I’m deeply concerned about the evisceration of the Department of Education. This is personal for me.
I’m the first one in my family to get a bachelors degree, more less a Masters or PhD and it all started when I filed my FAFSA (Federal Application For Student Aid) after graduation from high school.
I was able to go to UT because I received Federal Pell grants to help pay for tuition and got federally backed loans to pay for living expenses. After undergrad, I applied to 5 graduate programs in 5 different states – instead of dealing with different requirements and forms from each state, I simply applied for and received funding through the FAFSA program.
After I graduated from Stony Brook in NY, I had a hefty tab but through the Income Based Repayment plan (DoE) my payments were around 10-12% of my pay (still $500-600 a month). After 15 years of payments, I was granted loan forgiveness – through the DoE.

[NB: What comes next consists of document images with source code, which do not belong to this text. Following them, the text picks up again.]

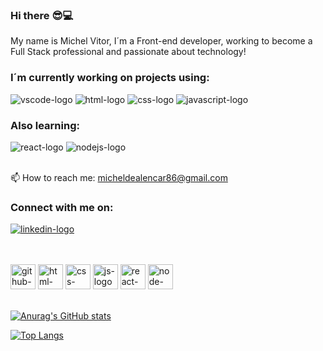### Hi there :sunglasses::computer:

My name is Michel Vitor, I´m a Front-end developer, working to become a Full Stack professional and passionate about technology! 
<br>

### I´m currently working on projects using:

<img src="https://img.shields.io/badge/Visual%20Studio%20Code-007ACC.svg?style=for-the-badge&logo=Visual-Studio-Code&logoColor=white" alt="vscode-logo"/> <img src="https://img.shields.io/badge/HTML5-E34F26?style=for-the-badge&logo=html5&logoColor=white" alt="html-logo"/> <img src="https://img.shields.io/badge/CSS3-1572B6?style=for-the-badge&logo=css3&logoColor=white" alt="css-logo"/>  <img src="https://img.shields.io/badge/JavaScript-F7DF1E?style=for-the-badge&logo=javascript&logoColor=black" alt="javascript-logo"/>
<br>

### Also learning:

<img src="https://img.shields.io/badge/React-20232A?style=for-the-badge&logo=react&logoColor=61DAFB" alt="react-logo"/> <img src="https://img.shields.io/badge/Node.js-43853D?style=for-the-badge&logo=node.js&logoColor=white" alt="nodejs-logo"/>
<br>
<br>

📫 How to reach me: micheldealencar86@gmail.com
<br>

### Connect with me on:
<a href="https://www.linkedin.com/in/michel-de-alencar/"><img src="https://img.shields.io/badge/LinkedIn-0077B5?style=for-the-badge&logo=linkedin&logoColor=white" alt="linkedin-logo"/></a>
<br>
<br>
<br>

<img src="https://github.com/victordev86/victordev86/assets/130058277/e4431de0-5392-485a-ab13-28a3e46283bb" alt="github-logo" width="40px"/> <img src="https://github.com/victordev86/victordev86/assets/130058277/c4b0db8c-8a12-475f-b7db-e57993393c48" alt="html-logo" width="40px"/> <img src="https://github.com/victordev86/victordev86/assets/130058277/22dc2804-2999-4e9e-9f0c-e995538a9632" alt="css-logo" width="40px"/> <img src="https://github.com/victordev86/victordev86/assets/130058277/cb9146b3-6ab9-4713-a211-aba403e02801" alt="js-logo" width="40px"/> <img src="https://github.com/victordev86/victordev86/assets/130058277/a6f01a16-4c9b-404c-b904-470e722b53d0" alt="react-logo" width="40px"/> <img src="https://as1.ftcdn.net/v2/jpg/05/83/61/64/1000_F_583616420_cyNZmksm5h2x5vgcKGmRjnivfmrgnSTb.webp" alt="node-logo" width="40px"/>
<br>
<br>



[![Anurag's GitHub stats](https://github-readme-stats.vercel.app/api?username=victordev86&show_icons=true&)](https://github.com/anuraghazra/github-readme-stats)

[![Top Langs](https://github-readme-stats.vercel.app/api/top-langs/?username=victordev86)](https://github.com/anuraghazra/github-readme-stats)


<!--
**victordev86/victordev86** is a ✨ _special_ ✨ repository because its `README.md` (this file) appears on your GitHub profile.



Here are some ideas to get you started:

- 🔭 I’m currently working on ...
- 🌱 I’m currently learning ...
- 👯 I’m looking to collaborate on ...
- 🤔 I’m looking for help with ...
- 💬 Ask me about ...
- 📫 How to reach me: ...
- 😄 Pronouns: ...
- ⚡ Fun fact: ...
-->
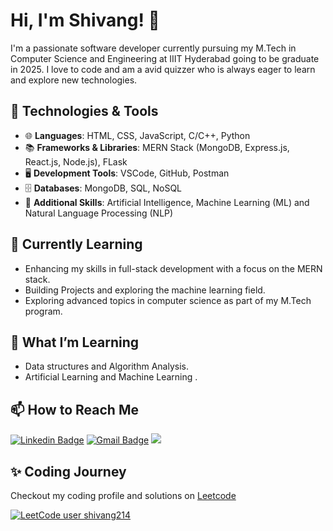 # Hi, I'm Shivang! 👋

I'm a passionate software developer currently pursuing my M.Tech in Computer Science and Engineering at IIIT Hyderabad going to be graduate in 2025. I love to code and am a avid quizzer who is always eager to learn and explore new technologies.

## 🔧 Technologies & Tools
- 🌐 **Languages**: HTML, CSS, JavaScript, C/C++, Python
- 📚 **Frameworks & Libraries**: MERN Stack (MongoDB, Express.js, React.js, Node.js), FLask
- 🖥️ **Development Tools**: VSCode, GitHub, Postman
- 🗄️ **Databases**: MongoDB, SQL, NoSQL
- 🤖 **Additional Skills**: Artificial Intelligence, Machine Learning (ML) and Natural Language Processing (NLP)

## 🚀 Currently Learning
- Enhancing my skills in full-stack development with a focus on the MERN stack.
- Building Projects and exploring the machine learning field.
- Exploring advanced topics in computer science as part of my M.Tech program.



## 🌱 What I’m Learning
- Data structures and Algorithm Analysis.
- Artificial Learning and Machine Learning .

## 📫 How to Reach Me
[![Linkedin Badge](https://img.shields.io/badge/-LinkedIn-blue?style=flat-square&logo=Linkedin&logoColor=white&link=https://www.linkedin.com/in/shivang214/)](https://www.linkedin.com/in/shivang214/)
[![Gmail Badge](https://img.shields.io/badge/-Gmail-d14836?style=flat-square&logo=Gmail&logoColor=white&link=mail@jayrajroshan1@gmail.com)](mailto:mail@shivang214@gmail.com)
![](https://komarev.com/ghpvc/?username=shivang214)

## ✨ Coding Journey
Checkout my coding profile and solutions on [Leetcode](https://leetcode.com/u/shivang214/)

[![LeetCode user shivang214](https://img.shields.io/badge/dynamic/json?style=for-the-badge&labelColor=black&color=%23ffa116&label=Solved&query=solvedOverTotal&url=https%3A%2F%2Fleetcode-badge.vercel.app%2Fapi%2Fusers%2Fshivang214&logo=leetcode&logoColor=yellow)](https://leetcode.com/shivang214/)
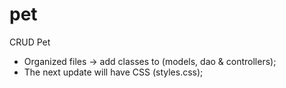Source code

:# pet

CRUD Pet

- Organized files -> add classes to (models, dao & controllers);
- The next update will have CSS (styles.css);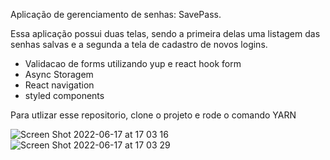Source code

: Aplicação de gerenciamento de senhas: SavePass.

Essa aplicação possui duas telas, sendo a primeira delas uma listagem das senhas salvas e a segunda a tela de cadastro de novos logins.

- Validacao de forms utilizando yup e react hook form
- Async Storagem 
- React navigation 
- styled components

Para utlizar esse repositorio, clone o projeto e rode o comando YARN


![Screen Shot 2022-06-17 at 17 03 16](https://user-images.githubusercontent.com/74063154/174394071-f65c0e7e-4f59-449e-9b2b-0ad6e24aa81b.png)
![Screen Shot 2022-06-17 at 17 03 29](https://user-images.githubusercontent.com/74063154/174394077-b8c0ca3a-61ed-4fe0-acd7-7e3e62eaa569.png)

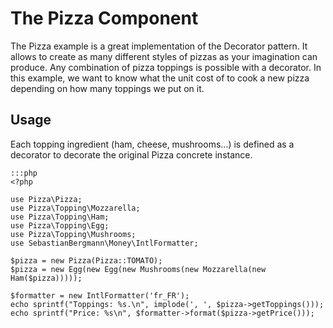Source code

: The Pizza Component
===================

The Pizza example is a great implementation of the Decorator pattern. It allows
to create as many different styles of pizzas as your imagination can produce.
Any combination of pizza toppings is possible with a decorator. In this example,
we want to know what the unit cost of to cook a new pizza depending on how many
toppings we put on it.

Usage
-----

Each topping ingredient (ham, cheese, mushrooms...) is defined as a decorator to
decorate the original Pizza concrete instance.

    :::php
    <?php
    
    use Pizza\Pizza;
    use Pizza\Topping\Mozzarella;
    use Pizza\Topping\Ham;
    use Pizza\Topping\Egg;
    use Pizza\Topping\Mushrooms;
    use SebastianBergmann\Money\IntlFormatter;
    
    $pizza = new Pizza(Pizza::TOMATO);
    $pizza = new Egg(new Egg(new Mushrooms(new Mozzarella(new Ham($pizza)))));
    
    $formatter = new IntlFormatter('fr_FR');
    echo sprintf("Toppings: %s.\n", implode(', ', $pizza->getToppings()));
    echo sprintf("Price: %s\n", $formatter->format($pizza->getPrice()));


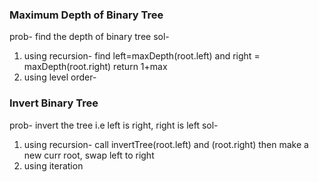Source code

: ### Maximum Depth of Binary Tree
prob- find the depth of binary tree
sol- 
1. using recursion- find left=maxDepth(root.left) and right = maxDepth(root.right) return 1+max
2. using level order- 

### Invert Binary Tree
prob- invert the tree i.e left is right, right is left
sol- 
1. using recursion- call invertTree(root.left) and (root.right) then make a new curr root, swap left to right
2. using iteration

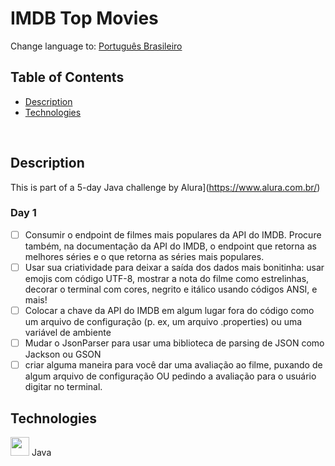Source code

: # IMDB Top Movies

Change language to: [Português Brasileiro](./LEIAME.md)

## Table of Contents

* [Description](#description)
* [Technologies](#technologies)

<br>

## Description

This is part of a 5-day Java challenge by Alura](https://www.alura.com.br/)

### Day 1

- [ ] Consumir o endpoint de filmes mais populares da API do IMDB. Procure também, na documentação da API do IMDB, o endpoint que retorna as melhores séries e o que retorna as séries mais populares.
- [ ] Usar sua criatividade para deixar a saída dos dados mais bonitinha: usar emojis com código UTF-8, mostrar a nota do filme como estrelinhas, decorar o terminal com cores, negrito e itálico usando códigos ANSI, e mais!
- [ ] Colocar a chave da API do IMDB em algum lugar fora do código como um arquivo de configuração (p. ex, um arquivo .properties) ou uma variável de ambiente
- [ ] Mudar o JsonParser para usar uma biblioteca de parsing de JSON como Jackson ou GSON
- [ ] criar alguma maneira para você dar uma avaliação ao filme, puxando de algum arquivo de configuração OU pedindo a avaliação para o usuário digitar no terminal.

## Technologies
            
<div>
  <img src="https://cdn.jsdelivr.net/gh/devicons/devicon/icons/java/java-original.svg" width=30px/>
  Java
</div>
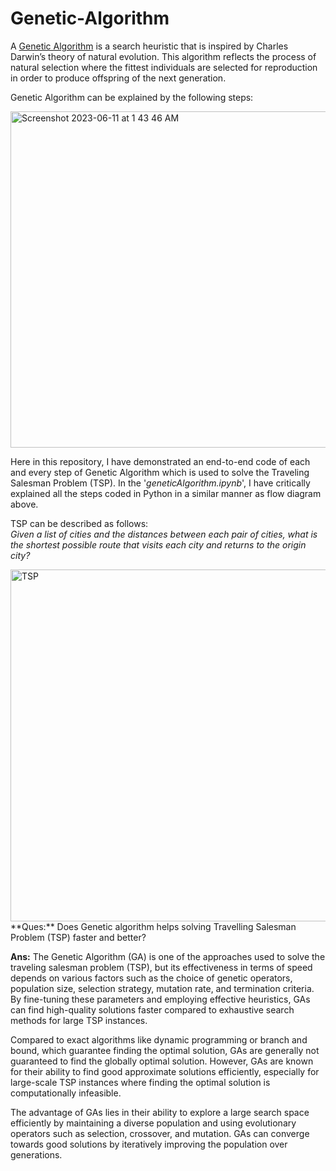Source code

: # Genetic-Algorithm
A [Genetic Algorithm](https://en.wikipedia.org/wiki/Genetic_algorithm) is a search heuristic that is inspired by Charles Darwin’s theory of natural 
evolution. This algorithm reflects the process of natural selection where the fittest individuals are selected for reproduction in order to produce 
offspring of the next generation.  

Genetic Algorithm can be explained by the following steps:  

<img width="538" alt="Screenshot 2023-06-11 at 1 43 46 AM" src="https://github.com/ps1899/Genetic-Algorithm/assets/52563094/0c9c3f86-b64b-4eda-8afb-ab06e3563f52"> 

Here in this repository, I have demonstrated an end-to-end code of each and every step of Genetic Algorithm which is used to solve the Traveling 
Salesman Problem (TSP). In the '*geneticAlgorithm.ipynb*', I have critically explained all the steps coded in Python in a similar manner as flow 
diagram above.

TSP can be described as follows:  
*Given a list of cities and the distances between each pair of cities, what is the shortest possible route that visits each city and returns to the 
origin city?*  

<img width="563" alt="TSP" src="https://github.com/ps1899/Genetic-Algorithm/assets/52563094/36601a03-a8f5-49eb-9027-4e9771cef228">
<br>
**Ques:** 
Does Genetic algorithm helps solving Travelling Salesman Problem (TSP) faster and better?  

**Ans:**
The Genetic Algorithm (GA) is one of the approaches used to solve the traveling salesman problem (TSP), but its effectiveness in terms of speed 
depends on various factors such as the choice of genetic operators, population size, selection strategy, mutation rate, and termination criteria. By 
fine-tuning these parameters and employing effective heuristics, GAs can find high-quality solutions faster compared to exhaustive search methods 
for large TSP instances.

Compared to exact algorithms like dynamic programming or branch and bound, which guarantee finding the optimal solution, GAs are generally not guaranteed to find the globally optimal solution. However, GAs are known for their ability to find good approximate solutions efficiently, especially for large-scale TSP instances where finding the optimal solution is computationally infeasible.

The advantage of GAs lies in their ability to explore a large search space efficiently by maintaining a diverse population and using evolutionary operators such as selection, crossover, and mutation. GAs can converge towards good solutions by iteratively improving the population over generations.
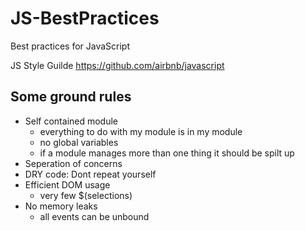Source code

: # JS-BestPractices
Best practices for JavaScript

JS Style Guilde
https://github.com/airbnb/javascript

Some ground rules
---------------------

- Self contained module
  - everything to do with my module is in my module
  - no global variables
  - if a module manages more than one thing it should be spilt up
- Seperation of concerns
- DRY code: Dont repeat yourself
- Efficient DOM usage
  - very few $(selections)
- No memory leaks
  - all events can be unbound
  
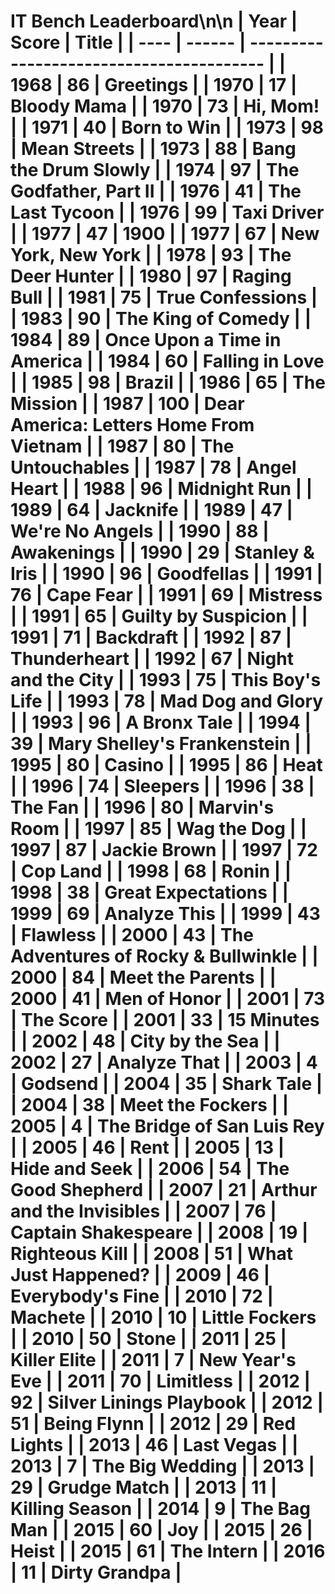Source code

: # IT Bench Leaderboard\n\n | Year | Score | Title | | ---- | ------ | ---------------------------------------- | | 1968 | 86 | Greetings | | 1970 | 17 | Bloody Mama | | 1970 | 73 | Hi, Mom! | | 1971 | 40 | Born to Win | | 1973 | 98 | Mean Streets | | 1973 | 88 | Bang the Drum Slowly | | 1974 | 97 | The Godfather, Part II | | 1976 | 41 | The Last Tycoon | | 1976 | 99 | Taxi Driver | | 1977 | 47 | 1900 | | 1977 | 67 | New York, New York | | 1978 | 93 | The Deer Hunter | | 1980 | 97 | Raging Bull | | 1981 | 75 | True Confessions | | 1983 | 90 | The King of Comedy | | 1984 | 89 | Once Upon a Time in America | | 1984 | 60 | Falling in Love | | 1985 | 98 | Brazil | | 1986 | 65 | The Mission | | 1987 | 100 | Dear America: Letters Home From Vietnam | | 1987 | 80 | The Untouchables | | 1987 | 78 | Angel Heart | | 1988 | 96 | Midnight Run | | 1989 | 64 | Jacknife | | 1989 | 47 | We're No Angels | | 1990 | 88 | Awakenings | | 1990 | 29 | Stanley & Iris | | 1990 | 96 | Goodfellas | | 1991 | 76 | Cape Fear | | 1991 | 69 | Mistress | | 1991 | 65 | Guilty by Suspicion | | 1991 | 71 | Backdraft | | 1992 | 87 | Thunderheart | | 1992 | 67 | Night and the City | | 1993 | 75 | This Boy's Life | | 1993 | 78 | Mad Dog and Glory | | 1993 | 96 | A Bronx Tale | | 1994 | 39 | Mary Shelley's Frankenstein | | 1995 | 80 | Casino | | 1995 | 86 | Heat | | 1996 | 74 | Sleepers | | 1996 | 38 | The Fan | | 1996 | 80 | Marvin's Room | | 1997 | 85 | Wag the Dog | | 1997 | 87 | Jackie Brown | | 1997 | 72 | Cop Land | | 1998 | 68 | Ronin | | 1998 | 38 | Great Expectations | | 1999 | 69 | Analyze This | | 1999 | 43 | Flawless | | 2000 | 43 | The Adventures of Rocky & Bullwinkle | | 2000 | 84 | Meet the Parents | | 2000 | 41 | Men of Honor | | 2001 | 73 | The Score | | 2001 | 33 | 15 Minutes | | 2002 | 48 | City by the Sea | | 2002 | 27 | Analyze That | | 2003 | 4 | Godsend | | 2004 | 35 | Shark Tale | | 2004 | 38 | Meet the Fockers | | 2005 | 4 | The Bridge of San Luis Rey | | 2005 | 46 | Rent | | 2005 | 13 | Hide and Seek | | 2006 | 54 | The Good Shepherd | | 2007 | 21 | Arthur and the Invisibles | | 2007 | 76 | Captain Shakespeare | | 2008 | 19 | Righteous Kill | | 2008 | 51 | What Just Happened? | | 2009 | 46 | Everybody's Fine | | 2010 | 72 | Machete | | 2010 | 10 | Little Fockers | | 2010 | 50 | Stone | | 2011 | 25 | Killer Elite | | 2011 | 7 | New Year's Eve | | 2011 | 70 | Limitless | | 2012 | 92 | Silver Linings Playbook | | 2012 | 51 | Being Flynn | | 2012 | 29 | Red Lights | | 2013 | 46 | Last Vegas | | 2013 | 7 | The Big Wedding | | 2013 | 29 | Grudge Match | | 2013 | 11 | Killing Season | | 2014 | 9 | The Bag Man | | 2015 | 60 | Joy | | 2015 | 26 | Heist | | 2015 | 61 | The Intern | | 2016 | 11 | Dirty Grandpa |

Over the last 2 decades, I’ve help train thousands of doctors (and PAs, PTs, dentists, nurses etc) – and it’s almost certain it would not have happened without the nationally structured financial programs that paid for my education.
This is just one of several important functions of the Department of Education. It has also been crucial for protecting students rights and preventing sexual harassment (Title IX), and through Title I, low income schools receive funding that is currently employing over 180,000 teachers and assistants in K-12 schools across the country.
This is not going to be good for our education system and the impacts are already being felt. I personally know educators who’s student loan payments just tripled and others who are losing funding in the classroom. This is straight from the pages of Project 2025 and Trumps executive order yesterday proves he lied about not knowing anything about it.
My entire education and career have been shaped and enhanced because of programs provided by the Department of Education. Unfortunately, most of those opportunities are being cut or are no longer available for kids today trying to climb out of poverty through higher education as I did.